Indeed, up to the point of settlement, Allmerica apparently believed that it could successfully defend against the Bussie class action allegations. See Bussie, supra at 66. The judge approving the settlement even noted that the class faced “[pjotentially [significant [ojbstacles to [rjecovery at [tjrial.” Id. at 76.
The exclusion provides that the insurer shall not be liable for any claims “based upon, directly or indirectly arising out of or in any way involving any of the Allmerica Financial Insureds’ actual or alleged oral or written representation, promise or guarantee of the past performance or future value of any insurance product or investment product, provided this Exclusion shall not apply to any Claim arising out of a representation, promise or guarantee of a Contract Agent acting independent of the Allmerica Financial Insureds; including representations not authorized by the Allmerica Financial Insureds and made by the Contract Agent in conjunction with the Allmerica Financial Insureds’ authorized marketing materials.”
It appears to be undisputed that Allmerica’s marketing materials were accurate and not the basis of the Bussie claims.

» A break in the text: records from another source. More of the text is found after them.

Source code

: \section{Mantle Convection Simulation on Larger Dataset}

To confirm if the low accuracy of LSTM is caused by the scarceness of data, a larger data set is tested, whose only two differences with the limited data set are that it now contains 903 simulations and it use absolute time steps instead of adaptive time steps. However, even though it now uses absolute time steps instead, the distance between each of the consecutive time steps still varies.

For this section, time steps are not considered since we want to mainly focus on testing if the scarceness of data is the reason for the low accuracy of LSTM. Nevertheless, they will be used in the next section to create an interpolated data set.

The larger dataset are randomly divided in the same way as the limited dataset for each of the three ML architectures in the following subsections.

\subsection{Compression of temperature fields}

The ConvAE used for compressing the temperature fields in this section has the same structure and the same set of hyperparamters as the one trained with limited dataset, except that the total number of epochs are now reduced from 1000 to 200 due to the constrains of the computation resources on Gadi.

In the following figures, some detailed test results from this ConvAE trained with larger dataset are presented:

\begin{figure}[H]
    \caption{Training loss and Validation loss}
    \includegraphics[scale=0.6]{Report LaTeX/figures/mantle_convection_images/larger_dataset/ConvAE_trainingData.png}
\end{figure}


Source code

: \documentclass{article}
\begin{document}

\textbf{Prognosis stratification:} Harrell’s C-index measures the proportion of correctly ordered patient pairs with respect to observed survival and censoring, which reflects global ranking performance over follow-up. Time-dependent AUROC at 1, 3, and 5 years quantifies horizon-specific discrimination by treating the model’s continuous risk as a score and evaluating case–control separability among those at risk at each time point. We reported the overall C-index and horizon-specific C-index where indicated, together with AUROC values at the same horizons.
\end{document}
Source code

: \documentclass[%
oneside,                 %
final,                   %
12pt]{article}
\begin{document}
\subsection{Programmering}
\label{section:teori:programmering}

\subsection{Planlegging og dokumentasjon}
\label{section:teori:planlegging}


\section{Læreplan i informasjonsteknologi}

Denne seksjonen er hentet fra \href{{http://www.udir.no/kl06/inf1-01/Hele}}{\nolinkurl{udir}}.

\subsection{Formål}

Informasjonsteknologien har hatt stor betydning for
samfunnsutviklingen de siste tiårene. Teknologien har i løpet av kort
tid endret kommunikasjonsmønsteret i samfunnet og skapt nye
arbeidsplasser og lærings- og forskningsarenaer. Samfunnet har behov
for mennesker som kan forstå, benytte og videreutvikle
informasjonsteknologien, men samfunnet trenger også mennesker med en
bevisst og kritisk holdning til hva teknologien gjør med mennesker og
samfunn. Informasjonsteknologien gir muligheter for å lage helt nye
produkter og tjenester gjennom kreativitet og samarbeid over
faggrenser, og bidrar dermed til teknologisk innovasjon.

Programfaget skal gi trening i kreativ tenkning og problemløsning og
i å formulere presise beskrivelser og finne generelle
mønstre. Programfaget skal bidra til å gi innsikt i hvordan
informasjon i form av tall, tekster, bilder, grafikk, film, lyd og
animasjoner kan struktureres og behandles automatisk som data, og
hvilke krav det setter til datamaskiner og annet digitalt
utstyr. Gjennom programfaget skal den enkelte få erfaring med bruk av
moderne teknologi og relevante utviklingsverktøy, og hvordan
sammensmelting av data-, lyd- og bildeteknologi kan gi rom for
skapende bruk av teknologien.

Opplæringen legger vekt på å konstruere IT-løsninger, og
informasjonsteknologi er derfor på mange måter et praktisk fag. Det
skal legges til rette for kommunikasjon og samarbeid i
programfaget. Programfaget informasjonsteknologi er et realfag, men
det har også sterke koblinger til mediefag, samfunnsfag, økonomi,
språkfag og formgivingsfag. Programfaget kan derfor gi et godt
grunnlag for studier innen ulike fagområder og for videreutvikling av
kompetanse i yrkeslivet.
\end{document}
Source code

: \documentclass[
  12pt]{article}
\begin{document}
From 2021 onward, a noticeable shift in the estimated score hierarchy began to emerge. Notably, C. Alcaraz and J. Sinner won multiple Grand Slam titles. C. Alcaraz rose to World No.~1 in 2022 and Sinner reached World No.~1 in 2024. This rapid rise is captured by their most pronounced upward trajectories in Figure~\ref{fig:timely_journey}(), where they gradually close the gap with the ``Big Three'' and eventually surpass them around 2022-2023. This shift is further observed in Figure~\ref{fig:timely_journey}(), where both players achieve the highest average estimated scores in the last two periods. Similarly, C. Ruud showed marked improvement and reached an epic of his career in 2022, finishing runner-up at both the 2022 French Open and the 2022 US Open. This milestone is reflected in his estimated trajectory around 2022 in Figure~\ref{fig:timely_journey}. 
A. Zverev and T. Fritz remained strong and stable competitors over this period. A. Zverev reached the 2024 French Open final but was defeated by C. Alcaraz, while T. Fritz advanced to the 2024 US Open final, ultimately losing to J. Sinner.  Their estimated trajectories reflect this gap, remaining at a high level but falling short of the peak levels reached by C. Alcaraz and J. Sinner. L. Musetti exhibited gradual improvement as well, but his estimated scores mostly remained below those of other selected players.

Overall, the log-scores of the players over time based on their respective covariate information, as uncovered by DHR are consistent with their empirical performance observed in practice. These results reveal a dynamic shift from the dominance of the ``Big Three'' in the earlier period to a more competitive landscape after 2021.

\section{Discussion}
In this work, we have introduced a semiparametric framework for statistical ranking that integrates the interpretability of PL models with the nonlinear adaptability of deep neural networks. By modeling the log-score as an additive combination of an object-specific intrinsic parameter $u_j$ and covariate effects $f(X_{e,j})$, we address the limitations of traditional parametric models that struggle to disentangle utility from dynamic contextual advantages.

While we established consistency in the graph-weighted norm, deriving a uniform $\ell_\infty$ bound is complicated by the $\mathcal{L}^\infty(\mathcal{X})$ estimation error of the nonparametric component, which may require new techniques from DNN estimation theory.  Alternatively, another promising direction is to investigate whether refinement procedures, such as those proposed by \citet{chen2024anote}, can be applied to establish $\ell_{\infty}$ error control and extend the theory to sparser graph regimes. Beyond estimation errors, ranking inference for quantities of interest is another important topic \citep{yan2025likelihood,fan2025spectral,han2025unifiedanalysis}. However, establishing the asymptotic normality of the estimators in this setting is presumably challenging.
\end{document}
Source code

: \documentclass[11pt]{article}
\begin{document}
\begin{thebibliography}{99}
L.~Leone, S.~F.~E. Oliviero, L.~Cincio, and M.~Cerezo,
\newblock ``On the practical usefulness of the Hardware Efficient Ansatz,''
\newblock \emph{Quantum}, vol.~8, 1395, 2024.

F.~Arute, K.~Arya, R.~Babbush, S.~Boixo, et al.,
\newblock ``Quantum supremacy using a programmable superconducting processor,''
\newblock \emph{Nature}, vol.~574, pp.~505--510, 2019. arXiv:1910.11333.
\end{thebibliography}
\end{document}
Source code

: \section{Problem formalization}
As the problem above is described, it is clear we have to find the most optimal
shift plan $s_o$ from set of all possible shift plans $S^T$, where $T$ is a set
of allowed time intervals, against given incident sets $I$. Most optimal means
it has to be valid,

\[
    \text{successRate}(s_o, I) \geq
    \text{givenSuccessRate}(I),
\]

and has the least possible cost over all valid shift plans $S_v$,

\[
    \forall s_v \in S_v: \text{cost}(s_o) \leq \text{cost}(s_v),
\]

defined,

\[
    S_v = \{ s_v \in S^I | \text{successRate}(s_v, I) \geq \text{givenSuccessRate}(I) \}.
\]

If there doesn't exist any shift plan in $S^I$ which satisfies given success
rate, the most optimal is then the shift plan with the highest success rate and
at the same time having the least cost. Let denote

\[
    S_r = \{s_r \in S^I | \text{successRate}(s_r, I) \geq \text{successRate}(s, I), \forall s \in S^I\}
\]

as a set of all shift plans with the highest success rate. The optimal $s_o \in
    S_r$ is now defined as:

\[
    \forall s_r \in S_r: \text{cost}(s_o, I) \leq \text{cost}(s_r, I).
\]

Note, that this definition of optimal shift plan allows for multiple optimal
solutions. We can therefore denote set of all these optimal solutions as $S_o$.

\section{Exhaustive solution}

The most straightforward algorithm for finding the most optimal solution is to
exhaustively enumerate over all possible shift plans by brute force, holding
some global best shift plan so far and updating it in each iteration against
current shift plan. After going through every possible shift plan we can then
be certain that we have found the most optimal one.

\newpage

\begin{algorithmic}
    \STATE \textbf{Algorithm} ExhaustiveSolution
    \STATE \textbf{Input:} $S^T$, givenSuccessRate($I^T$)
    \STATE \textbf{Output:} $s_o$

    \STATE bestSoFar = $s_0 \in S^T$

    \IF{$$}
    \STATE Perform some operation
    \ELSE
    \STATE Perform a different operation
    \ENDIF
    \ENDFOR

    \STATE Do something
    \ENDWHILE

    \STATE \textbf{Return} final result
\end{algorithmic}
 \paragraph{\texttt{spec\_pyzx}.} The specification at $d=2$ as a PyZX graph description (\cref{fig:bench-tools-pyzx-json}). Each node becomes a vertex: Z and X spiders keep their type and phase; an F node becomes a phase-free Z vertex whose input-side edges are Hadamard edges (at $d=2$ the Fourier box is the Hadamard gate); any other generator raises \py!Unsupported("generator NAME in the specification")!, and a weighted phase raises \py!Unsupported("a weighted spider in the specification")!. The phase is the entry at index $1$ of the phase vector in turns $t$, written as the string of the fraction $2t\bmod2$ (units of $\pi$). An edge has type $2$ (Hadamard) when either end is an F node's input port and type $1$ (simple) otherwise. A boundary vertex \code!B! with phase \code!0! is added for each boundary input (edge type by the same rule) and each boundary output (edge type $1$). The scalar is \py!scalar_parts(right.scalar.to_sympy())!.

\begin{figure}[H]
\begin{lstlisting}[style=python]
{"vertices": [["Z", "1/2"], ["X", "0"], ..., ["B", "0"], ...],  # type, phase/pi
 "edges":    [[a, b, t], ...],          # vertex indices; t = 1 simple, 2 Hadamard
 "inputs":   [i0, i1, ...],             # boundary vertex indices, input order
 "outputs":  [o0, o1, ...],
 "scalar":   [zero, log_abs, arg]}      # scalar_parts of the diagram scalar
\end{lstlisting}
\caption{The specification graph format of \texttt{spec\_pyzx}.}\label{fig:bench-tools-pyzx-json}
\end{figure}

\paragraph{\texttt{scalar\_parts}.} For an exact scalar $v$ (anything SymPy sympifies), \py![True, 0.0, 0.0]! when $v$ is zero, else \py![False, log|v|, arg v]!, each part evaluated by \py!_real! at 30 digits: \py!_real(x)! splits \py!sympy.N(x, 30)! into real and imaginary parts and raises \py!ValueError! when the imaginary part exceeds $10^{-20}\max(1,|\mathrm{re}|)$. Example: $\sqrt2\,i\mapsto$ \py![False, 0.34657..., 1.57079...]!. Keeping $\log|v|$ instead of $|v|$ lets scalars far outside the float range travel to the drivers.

The underwriters argue that Allmerica’s stipulation to the settlement order and the certification of a settlement class under Fed. R. Civ. P. 23(b)(3) binds it to the facts as alleged in the complaint. This is not the case here. Collateral estoppel only applies where “an issue of fact or law is actually litigated and determined by a valid and final judgment, and the determination is essential to the judgment.” Fireside Motors, Inc. v. Nissan Motor Corp. in U.S.A., 395 Mass. 366, 372 (1985), quoting Restatement (Second) of Judgments § 27 (1982). The issues actually determined by the certification and order in Bussie, supra, were procedural questions about the commonality of the claims. Insofar as the judge made any substantive conclusions, they concerned the fairness of the settlement, not the factual merits of the underlying claims.